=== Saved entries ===
________________________
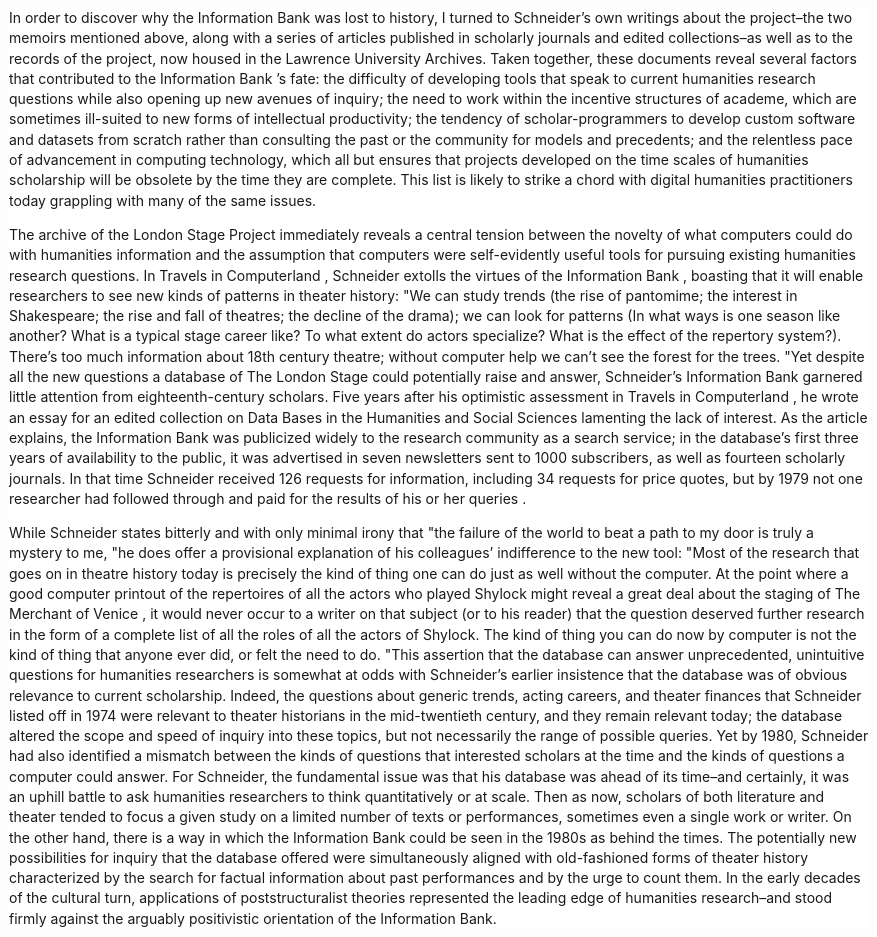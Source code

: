 In order to discover why the Information Bank was lost to history, I turned to Schneider’s own writings about the project–the two memoirs mentioned above, along with a series of articles published in scholarly journals and edited collections–as well as to the records of the project, now housed in the Lawrence University Archives. Taken together, these documents reveal several factors that contributed to the Information Bank ’s fate: the difficulty of developing tools that speak to current humanities research questions while also opening up new avenues of inquiry; the need to work within the incentive structures of academe, which are sometimes ill-suited to new forms of intellectual productivity; the tendency of scholar-programmers to develop custom software and datasets from scratch rather than consulting the past or the community for models and precedents; and the relentless pace of advancement in computing technology, which all but ensures that projects developed on the time scales of humanities scholarship will be obsolete by the time they are complete. This list is likely to strike a chord with digital humanities practitioners today grappling with many of the same issues. 

The archive of the London Stage Project immediately reveals a central tension between the novelty of what computers could do with humanities information and the assumption that computers were self-evidently useful tools for pursuing existing humanities research questions. In Travels in Computerland , Schneider extolls the virtues of the Information Bank , boasting that it will enable researchers to see new kinds of patterns in theater history: "We can study trends (the rise of pantomime; the interest in Shakespeare; the rise and fall of theatres; the decline of the drama); we can look for patterns (In what ways is one season like another? What is a typical stage career like? To what extent do actors specialize? What is the effect of the repertory system?). There’s too much information about 18th century theatre; without computer help we can’t see the forest for the trees. "Yet despite all the new questions a database of The London Stage could potentially raise and answer, Schneider’s Information Bank garnered little attention from eighteenth-century scholars. Five years after his optimistic assessment in Travels in Computerland , he wrote an essay for an edited collection on Data Bases in the Humanities and Social Sciences lamenting the lack of interest. As the article explains, the Information Bank was publicized widely to the research community as a search service; in the database’s first three years of availability to the public, it was advertised in seven newsletters sent to 1000 subscribers, as well as fourteen scholarly journals. In that time Schneider received 126 requests for information, including 34 requests for price quotes, but by 1979 not one researcher had followed through and paid for the results of his or her queries . 

While Schneider states bitterly and with only minimal irony that "the failure of the world to beat a path to my door is truly a mystery to me, "he does offer a provisional explanation of his colleagues’ indifference to the new tool: "Most of the research that goes on in theatre history today is precisely the kind of thing one can do just as well without the computer. At the point where a good computer printout of the repertoires of all the actors who played Shylock might reveal a great deal about the staging of The Merchant of Venice , it would never occur to a writer on that subject (or to his reader) that the question deserved further research in the form of a complete list of all the roles of all the actors of Shylock. The kind of thing you can do now by computer is not the kind of thing that anyone ever did, or felt the need to do. "This assertion that the database can answer unprecedented, unintuitive questions for humanities researchers is somewhat at odds with Schneider’s earlier insistence that the database was of obvious relevance to current scholarship. Indeed, the questions about generic trends, acting careers, and theater finances that Schneider listed off in 1974 were relevant to theater historians in the mid-twentieth century, and they remain relevant today; the database altered the scope and speed of inquiry into these topics, but not necessarily the range of possible queries. Yet by 1980, Schneider had also identified a mismatch between the kinds of questions that interested scholars at the time and the kinds of questions a computer could answer. For Schneider, the fundamental issue was that his database was ahead of its time–and certainly, it was an uphill battle to ask humanities researchers to think quantitatively or at scale. Then as now, scholars of both literature and theater tended to focus a given study on a limited number of texts or performances, sometimes even a single work or writer. On the other hand, there is a way in which the Information Bank could be seen in the 1980s as behind the times. The potentially new possibilities for inquiry that the database offered were simultaneously aligned with old-fashioned forms of theater history characterized by the search for factual information about past performances and by the urge to count them. In the early decades of the cultural turn, applications of poststructuralist theories represented the leading edge of humanities research–and stood firmly against the arguably positivistic orientation of the Information Bank. 
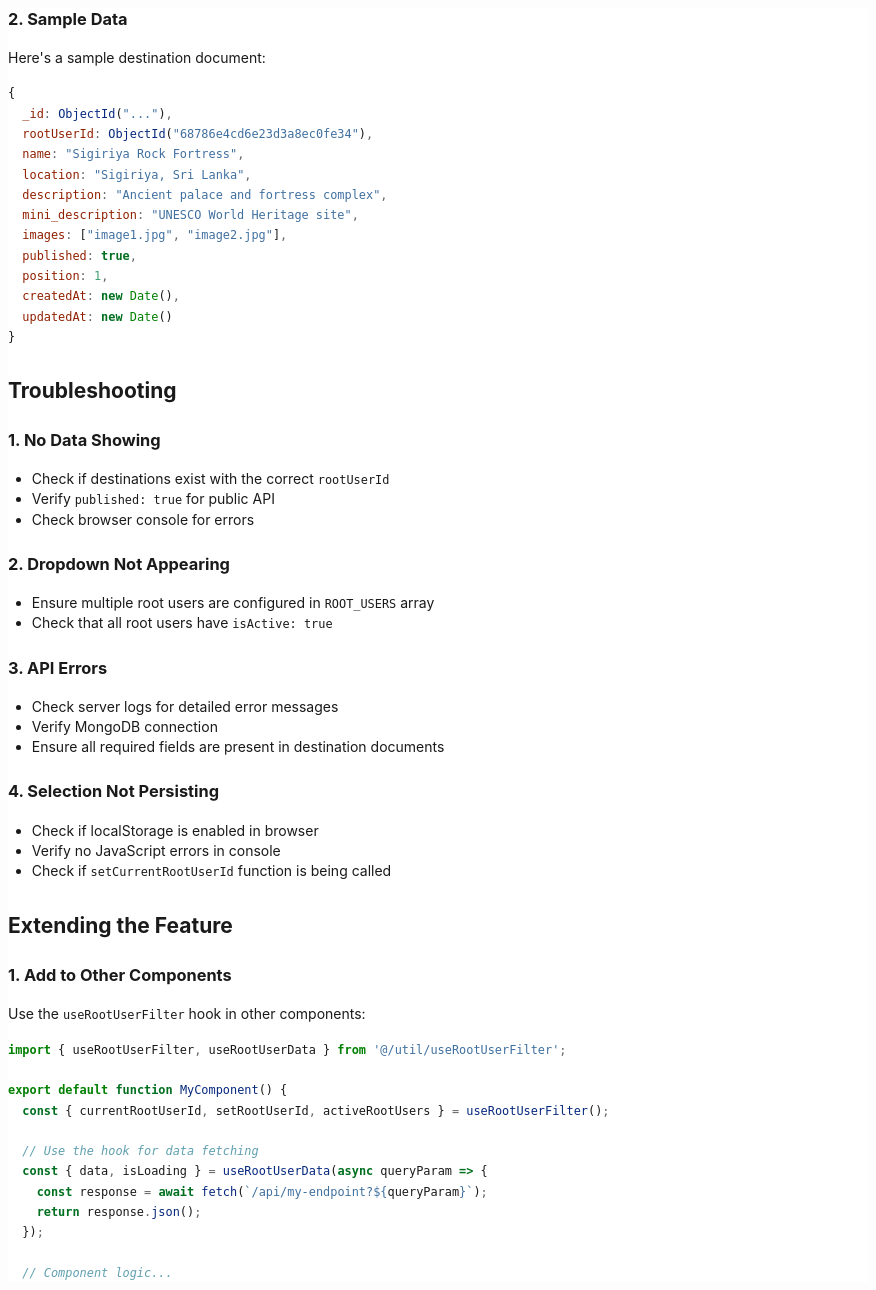 ### 2. Sample Data

Here's a sample destination document:

```javascript
{
  _id: ObjectId("..."),
  rootUserId: ObjectId("68786e4cd6e23d3a8ec0fe34"),
  name: "Sigiriya Rock Fortress",
  location: "Sigiriya, Sri Lanka",
  description: "Ancient palace and fortress complex",
  mini_description: "UNESCO World Heritage site",
  images: ["image1.jpg", "image2.jpg"],
  published: true,
  position: 1,
  createdAt: new Date(),
  updatedAt: new Date()
}
```

## Troubleshooting

### 1. No Data Showing

- Check if destinations exist with the correct `rootUserId`
- Verify `published: true` for public API
- Check browser console for errors

### 2. Dropdown Not Appearing

- Ensure multiple root users are configured in `ROOT_USERS` array
- Check that all root users have `isActive: true`

### 3. API Errors

- Check server logs for detailed error messages
- Verify MongoDB connection
- Ensure all required fields are present in destination documents

### 4. Selection Not Persisting

- Check if localStorage is enabled in browser
- Verify no JavaScript errors in console
- Check if `setCurrentRootUserId` function is being called

## Extending the Feature

### 1. Add to Other Components

Use the `useRootUserFilter` hook in other components:

```typescript
import { useRootUserFilter, useRootUserData } from '@/util/useRootUserFilter';

export default function MyComponent() {
  const { currentRootUserId, setRootUserId, activeRootUsers } = useRootUserFilter();

  // Use the hook for data fetching
  const { data, isLoading } = useRootUserData(async queryParam => {
    const response = await fetch(`/api/my-endpoint?${queryParam}`);
    return response.json();
  });

  // Component logic...
```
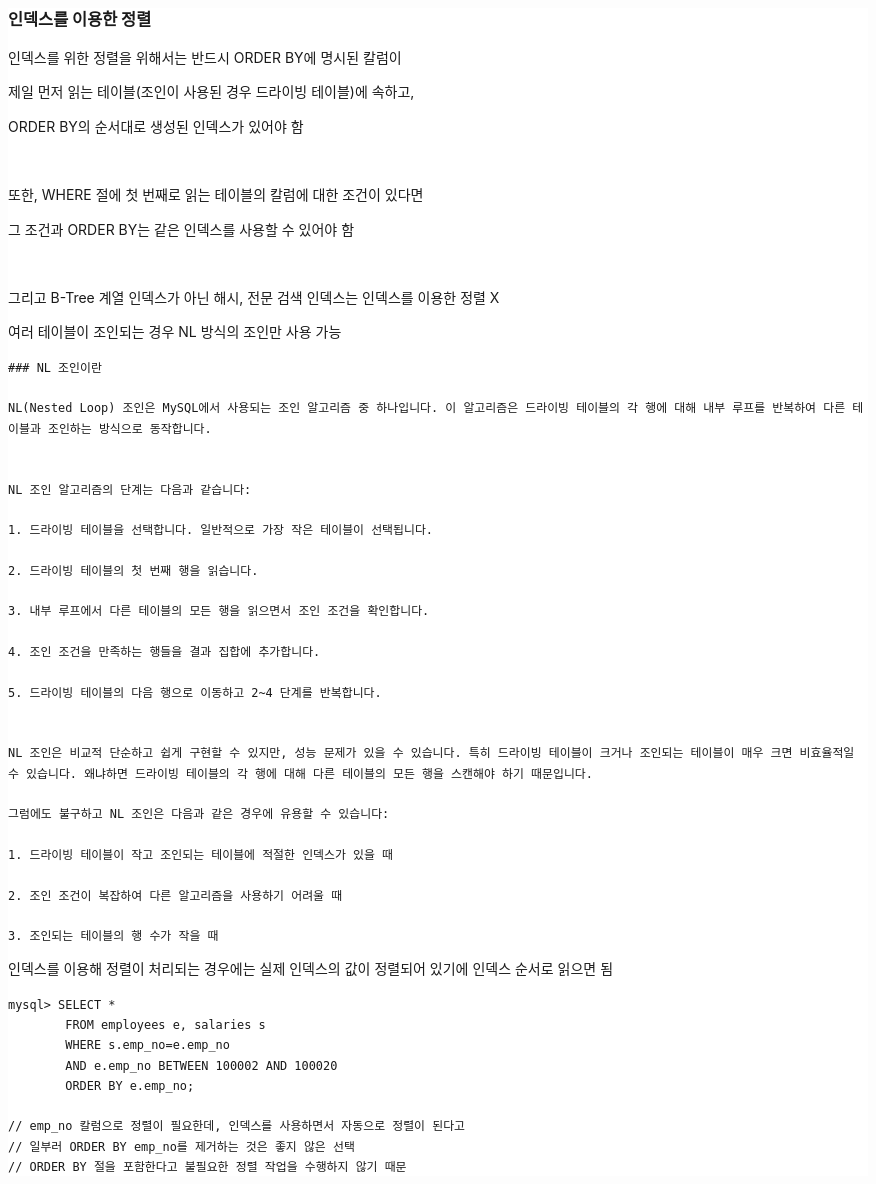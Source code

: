 
### 인덱스를 이용한 정렬

인덱스를 위한 정렬을 위해서는 반드시 ORDER BY에 명시된 칼럼이 

제일 먼저 읽는 테이블(조인이 사용된 경우 드라이빙 테이블)에 속하고,

ORDER BY의 순서대로 생성된 인덱스가 있어야 함

<br>

또한, WHERE 절에 첫 번째로 읽는 테이블의 칼럼에 대한 조건이 있다면 

그 조건과 ORDER BY는 같은 인덱스를 사용할 수 있어야 함

<br>

그리고 B-Tree 계열 인덱스가 아닌 해시, 전문 검색 인덱스는 인덱스를 이용한 정렬 X

여러 테이블이 조인되는 경우 NL 방식의 조인만 사용 가능


```
### NL 조인이란

NL(Nested Loop) 조인은 MySQL에서 사용되는 조인 알고리즘 중 하나입니다. 이 알고리즘은 드라이빙 테이블의 각 행에 대해 내부 루프를 반복하여 다른 테이블과 조인하는 방식으로 동작합니다.


NL 조인 알고리즘의 단계는 다음과 같습니다:

1. 드라이빙 테이블을 선택합니다. 일반적으로 가장 작은 테이블이 선택됩니다.

2. 드라이빙 테이블의 첫 번째 행을 읽습니다.

3. 내부 루프에서 다른 테이블의 모든 행을 읽으면서 조인 조건을 확인합니다.

4. 조인 조건을 만족하는 행들을 결과 집합에 추가합니다.

5. 드라이빙 테이블의 다음 행으로 이동하고 2~4 단계를 반복합니다.


NL 조인은 비교적 단순하고 쉽게 구현할 수 있지만, 성능 문제가 있을 수 있습니다. 특히 드라이빙 테이블이 크거나 조인되는 테이블이 매우 크면 비효율적일 수 있습니다. 왜냐하면 드라이빙 테이블의 각 행에 대해 다른 테이블의 모든 행을 스캔해야 하기 때문입니다.

그럼에도 불구하고 NL 조인은 다음과 같은 경우에 유용할 수 있습니다:

1. 드라이빙 테이블이 작고 조인되는 테이블에 적절한 인덱스가 있을 때

2. 조인 조건이 복잡하여 다른 알고리즘을 사용하기 어려울 때

3. 조인되는 테이블의 행 수가 작을 때
```

인덱스를 이용해 정렬이 처리되는 경우에는 실제 인덱스의 값이 정렬되어 있기에 인덱스 순서로 읽으면 됨

```
mysql> SELECT *
        FROM employees e, salaries s
        WHERE s.emp_no=e.emp_no
        AND e.emp_no BETWEEN 100002 AND 100020
        ORDER BY e.emp_no;

// emp_no 칼럼으로 정렬이 필요한데, 인덱스를 사용하면서 자동으로 정렬이 된다고
// 일부러 ORDER BY emp_no를 제거하는 것은 좋지 않은 선택
// ORDER BY 절을 포함한다고 불필요한 정렬 작업을 수행하지 않기 때문
```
________________________
=== Work order ===
All lines from the one containing "그 조건과 ORDER BY는 같은 인덱스를 사용할 수 있어야 함" down to the final line above are to be restated word for word; leave out the rest.

=== Answer section ===
그 조건과 ORDER BY는 같은 인덱스를 사용할 수 있어야 함

<br>

그리고 B-Tree 계열 인덱스가 아닌 해시, 전문 검색 인덱스는 인덱스를 이용한 정렬 X

여러 테이블이 조인되는 경우 NL 방식의 조인만 사용 가능


```
### NL 조인이란

NL(Nested Loop) 조인은 MySQL에서 사용되는 조인 알고리즘 중 하나입니다. 이 알고리즘은 드라이빙 테이블의 각 행에 대해 내부 루프를 반복하여 다른 테이블과 조인하는 방식으로 동작합니다.


NL 조인 알고리즘의 단계는 다음과 같습니다:

1. 드라이빙 테이블을 선택합니다. 일반적으로 가장 작은 테이블이 선택됩니다.

2. 드라이빙 테이블의 첫 번째 행을 읽습니다.

3. 내부 루프에서 다른 테이블의 모든 행을 읽으면서 조인 조건을 확인합니다.

4. 조인 조건을 만족하는 행들을 결과 집합에 추가합니다.

5. 드라이빙 테이블의 다음 행으로 이동하고 2~4 단계를 반복합니다.


NL 조인은 비교적 단순하고 쉽게 구현할 수 있지만, 성능 문제가 있을 수 있습니다. 특히 드라이빙 테이블이 크거나 조인되는 테이블이 매우 크면 비효율적일 수 있습니다. 왜냐하면 드라이빙 테이블의 각 행에 대해 다른 테이블의 모든 행을 스캔해야 하기 때문입니다.

그럼에도 불구하고 NL 조인은 다음과 같은 경우에 유용할 수 있습니다:

1. 드라이빙 테이블이 작고 조인되는 테이블에 적절한 인덱스가 있을 때

2. 조인 조건이 복잡하여 다른 알고리즘을 사용하기 어려울 때

3. 조인되는 테이블의 행 수가 작을 때
```

인덱스를 이용해 정렬이 처리되는 경우에는 실제 인덱스의 값이 정렬되어 있기에 인덱스 순서로 읽으면 됨

```
mysql> SELECT *
        FROM employees e, salaries s
        WHERE s.emp_no=e.emp_no
        AND e.emp_no BETWEEN 100002 AND 100020
        ORDER BY e.emp_no;

// emp_no 칼럼으로 정렬이 필요한데, 인덱스를 사용하면서 자동으로 정렬이 된다고
// 일부러 ORDER BY emp_no를 제거하는 것은 좋지 않은 선택
// ORDER BY 절을 포함한다고 불필요한 정렬 작업을 수행하지 않기 때문
```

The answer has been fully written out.